__Task objective__.
Copy out, precisely as given, the lines from the line with "f, \nabla g \right\rangle" to the end of the entries that follow.

(Document images with source code)
※ ※ ※
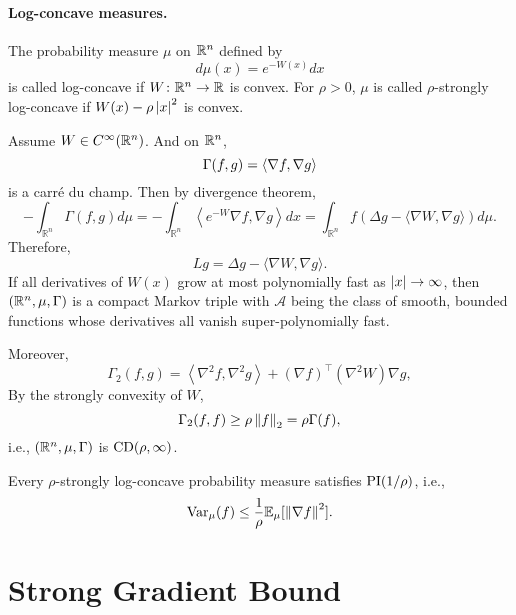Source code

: \paragraph{Log-concave measures.}

\begin{defn}
    The probability measure $\mu$ on $\mathbb{R}^n$ defined by
    \begin{equation*}
    	d\mu(x) = e^{-W(x)}dx
    \end{equation*}
    is called log-concave if $W \colon \mathbb{R}^n \rightarrow \mathbb{R}$ is convex. For $\rho > 0$, $\mu$ is called $\rho$-strongly log-concave if $W(x) - \rho \left\lvert x\right\lvert^2$ is convex.
\end{defn}

Assume $W \in C^\infty(\mathbb{R}^n)$. And on $\mathbb{R}^n$,
\begin{equation*}
	\Gamma(f,g) = \left\langle \nabla f, \nabla g \right\rangle
\end{equation*}
is a carr\'e du champ. Then by divergence theorem,
\begin{equation*}
	-\int_{\mathbb{R}^n} \Gamma(f, g) d \mu=-\int_{\mathbb{R}^n}\left\langle e^{-W} \nabla f, \nabla g\right\rangle d x=\int_{\mathbb{R}^n} f(\Delta g-\langle\nabla W, \nabla g\rangle) d \mu.
\end{equation*}
Therefore,
\begin{equation*}
	L g=\Delta g-\langle\nabla W, \nabla g\rangle.
\end{equation*}
If all derivatives of $W(x)$ grow at most polynomially fast as $\left\lvert x\right\lvert \rightarrow \infty$, then $(\mathbb{R}^n,\mu,\Gamma)$ is a compact Markov triple with $\mathcal{A}$ being the class of smooth, bounded functions whose derivatives all vanish super-polynomially fast.

Moreover,
\begin{equation*}
	\Gamma_2(f, g)=\left\langle\nabla^2 f, \nabla^2 g\right\rangle+(\nabla f)^\top\left(\nabla^2 W\right)\nabla g,
\end{equation*}
By the strongly convexity of $W$,
\begin{equation*}
	\Gamma_2(f, f) \geq \rho \left\lVert f\right\lVert_2 = \rho \Gamma(f),
\end{equation*}
i.e., $(\mathbb{R}^n,\mu,\Gamma)$ is $\operatorname{CD}(\rho,\infty)$.

\begin{cor}
    Every $\rho$-strongly log-concave probability measure satisfies $\operatorname{PI}(1 / \rho)$, i.e.,
    \begin{equation*}
    	\operatorname{Var}_\mu(f) \leq \frac{1}{\rho} \mathbb{E}_\mu[\left\lVert\nabla f\right\lVert^2].
    \end{equation*}
\end{cor}

\section{Strong Gradient Bound}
※ ※ ※
__Reply to the exercise__.
	\Gamma(f,g) = \left\langle \nabla f, \nabla g \right\rangle
\end{equation*}
is a carr\'e du champ. Then by divergence theorem,
\begin{equation*}
	-\int_{\mathbb{R}^n} \Gamma(f, g) d \mu=-\int_{\mathbb{R}^n}\left\langle e^{-W} \nabla f, \nabla g\right\rangle d x=\int_{\mathbb{R}^n} f(\Delta g-\langle\nabla W, \nabla g\rangle) d \mu.
\end{equation*}
Therefore,
\begin{equation*}
	L g=\Delta g-\langle\nabla W, \nabla g\rangle.
\end{equation*}
If all derivatives of $W(x)$ grow at most polynomially fast as $\left\lvert x\right\lvert \rightarrow \infty$, then $(\mathbb{R}^n,\mu,\Gamma)$ is a compact Markov triple with $\mathcal{A}$ being the class of smooth, bounded functions whose derivatives all vanish super-polynomially fast.

Moreover,
\begin{equation*}
	\Gamma_2(f, g)=\left\langle\nabla^2 f, \nabla^2 g\right\rangle+(\nabla f)^\top\left(\nabla^2 W\right)\nabla g,
\end{equation*}
By the strongly convexity of $W$,
\begin{equation*}
	\Gamma_2(f, f) \geq \rho \left\lVert f\right\lVert_2 = \rho \Gamma(f),
\end{equation*}
i.e., $(\mathbb{R}^n,\mu,\Gamma)$ is $\operatorname{CD}(\rho,\infty)$.

\begin{cor}
    Every $\rho$-strongly log-concave probability measure satisfies $\operatorname{PI}(1 / \rho)$, i.e.,
    \begin{equation*}
    	\operatorname{Var}_\mu(f) \leq \frac{1}{\rho} \mathbb{E}_\mu[\left\lVert\nabla f\right\lVert^2].
    \end{equation*}
\end{cor}

\section{Strong Gradient Bound}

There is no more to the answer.